> [To do]:
Reproduce the material below line by line, beginning with its first line and ending with the line that contains "resolution time. |"; leave out pictures.
--- START ---
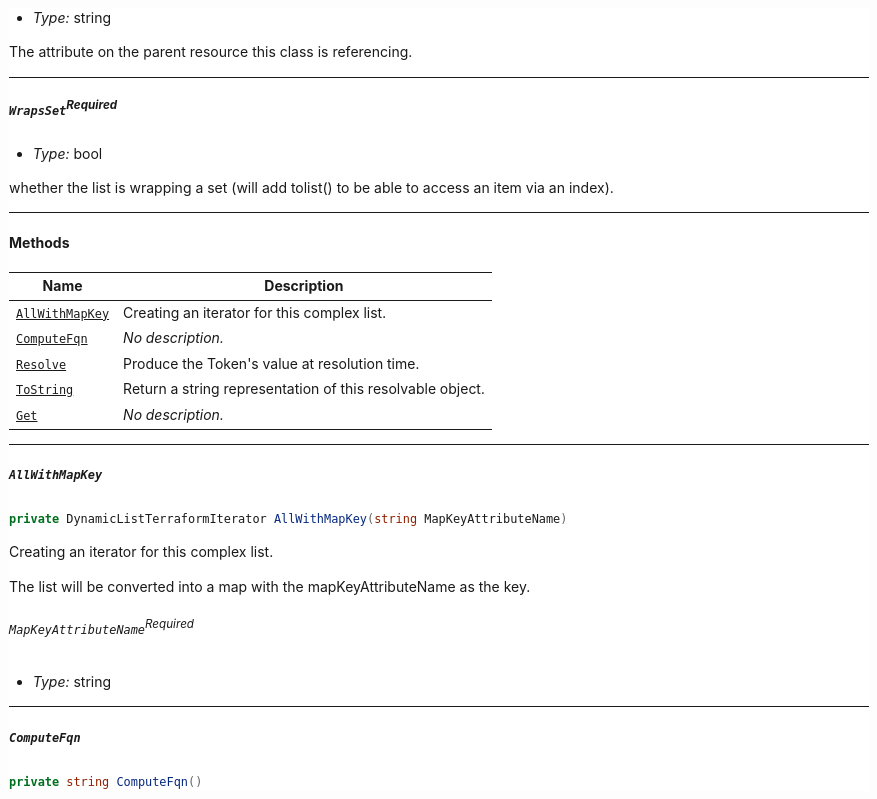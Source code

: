 - *Type:* string

The attribute on the parent resource this class is referencing.

---

##### `WrapsSet`<sup>Required</sup> <a name="WrapsSet" id="@cdktf/provider-tfe.dataTfeVariables.DataTfeVariablesEnvList.Initializer.parameter.wrapsSet"></a>

- *Type:* bool

whether the list is wrapping a set (will add tolist() to be able to access an item via an index).

---

#### Methods <a name="Methods" id="Methods"></a>

| **Name** | **Description** |
| --- | --- |
| <code><a href="#@cdktf/provider-tfe.dataTfeVariables.DataTfeVariablesEnvList.allWithMapKey">AllWithMapKey</a></code> | Creating an iterator for this complex list. |
| <code><a href="#@cdktf/provider-tfe.dataTfeVariables.DataTfeVariablesEnvList.computeFqn">ComputeFqn</a></code> | *No description.* |
| <code><a href="#@cdktf/provider-tfe.dataTfeVariables.DataTfeVariablesEnvList.resolve">Resolve</a></code> | Produce the Token's value at resolution time. |
| <code><a href="#@cdktf/provider-tfe.dataTfeVariables.DataTfeVariablesEnvList.toString">ToString</a></code> | Return a string representation of this resolvable object. |
| <code><a href="#@cdktf/provider-tfe.dataTfeVariables.DataTfeVariablesEnvList.get">Get</a></code> | *No description.* |

---

##### `AllWithMapKey` <a name="AllWithMapKey" id="@cdktf/provider-tfe.dataTfeVariables.DataTfeVariablesEnvList.allWithMapKey"></a>

```csharp
private DynamicListTerraformIterator AllWithMapKey(string MapKeyAttributeName)
```

Creating an iterator for this complex list.

The list will be converted into a map with the mapKeyAttributeName as the key.

###### `MapKeyAttributeName`<sup>Required</sup> <a name="MapKeyAttributeName" id="@cdktf/provider-tfe.dataTfeVariables.DataTfeVariablesEnvList.allWithMapKey.parameter.mapKeyAttributeName"></a>

- *Type:* string

---

##### `ComputeFqn` <a name="ComputeFqn" id="@cdktf/provider-tfe.dataTfeVariables.DataTfeVariablesEnvList.computeFqn"></a>

```csharp
private string ComputeFqn()
```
--- END ---
> [Expected answer]:
Source code

: - *Type:* string

The attribute on the parent resource this class is referencing.

---

##### `WrapsSet`<sup>Required</sup> <a name="WrapsSet" id="@cdktf/provider-tfe.dataTfeVariables.DataTfeVariablesEnvList.Initializer.parameter.wrapsSet"></a>

- *Type:* bool

whether the list is wrapping a set (will add tolist() to be able to access an item via an index).

---

#### Methods <a name="Methods" id="Methods"></a>

| **Name** | **Description** |
| --- | --- |
| <code><a href="#@cdktf/provider-tfe.dataTfeVariables.DataTfeVariablesEnvList.allWithMapKey">AllWithMapKey</a></code> | Creating an iterator for this complex list. |
| <code><a href="#@cdktf/provider-tfe.dataTfeVariables.DataTfeVariablesEnvList.computeFqn">ComputeFqn</a></code> | *No description.* |
| <code><a href="#@cdktf/provider-tfe.dataTfeVariables.DataTfeVariablesEnvList.resolve">Resolve</a></code> | Produce the Token's value at resolution time. |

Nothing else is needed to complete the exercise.